Exercise:
Where in the entries below does "know" appear? Copy every line that has it.

───── Given entries ─────

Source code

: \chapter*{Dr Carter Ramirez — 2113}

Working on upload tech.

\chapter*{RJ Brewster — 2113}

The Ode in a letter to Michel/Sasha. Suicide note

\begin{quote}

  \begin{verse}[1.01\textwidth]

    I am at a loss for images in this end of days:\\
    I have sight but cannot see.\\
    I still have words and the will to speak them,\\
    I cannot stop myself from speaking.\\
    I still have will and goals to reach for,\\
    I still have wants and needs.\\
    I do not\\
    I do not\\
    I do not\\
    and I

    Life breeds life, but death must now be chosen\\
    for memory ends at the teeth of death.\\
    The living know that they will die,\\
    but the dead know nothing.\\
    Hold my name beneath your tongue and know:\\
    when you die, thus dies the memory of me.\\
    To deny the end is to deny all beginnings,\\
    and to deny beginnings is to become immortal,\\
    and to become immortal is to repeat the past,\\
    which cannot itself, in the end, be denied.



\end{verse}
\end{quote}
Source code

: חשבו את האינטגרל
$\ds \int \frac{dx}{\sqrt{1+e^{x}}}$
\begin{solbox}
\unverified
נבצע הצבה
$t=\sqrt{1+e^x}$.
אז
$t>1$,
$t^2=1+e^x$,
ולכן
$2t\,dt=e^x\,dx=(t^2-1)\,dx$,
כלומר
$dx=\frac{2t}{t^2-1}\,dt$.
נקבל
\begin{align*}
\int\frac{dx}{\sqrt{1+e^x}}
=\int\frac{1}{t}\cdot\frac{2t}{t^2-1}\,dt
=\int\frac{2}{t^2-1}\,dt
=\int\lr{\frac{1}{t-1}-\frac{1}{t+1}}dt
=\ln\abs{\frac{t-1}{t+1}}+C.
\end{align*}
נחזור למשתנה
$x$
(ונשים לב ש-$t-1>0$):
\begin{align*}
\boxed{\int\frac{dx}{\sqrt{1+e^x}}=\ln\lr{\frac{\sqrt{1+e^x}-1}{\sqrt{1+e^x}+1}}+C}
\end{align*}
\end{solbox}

─────

Solution for this exercise:
    The living know that they will die,\\
    but the dead know nothing.\\
    Hold my name beneath your tongue and know:\\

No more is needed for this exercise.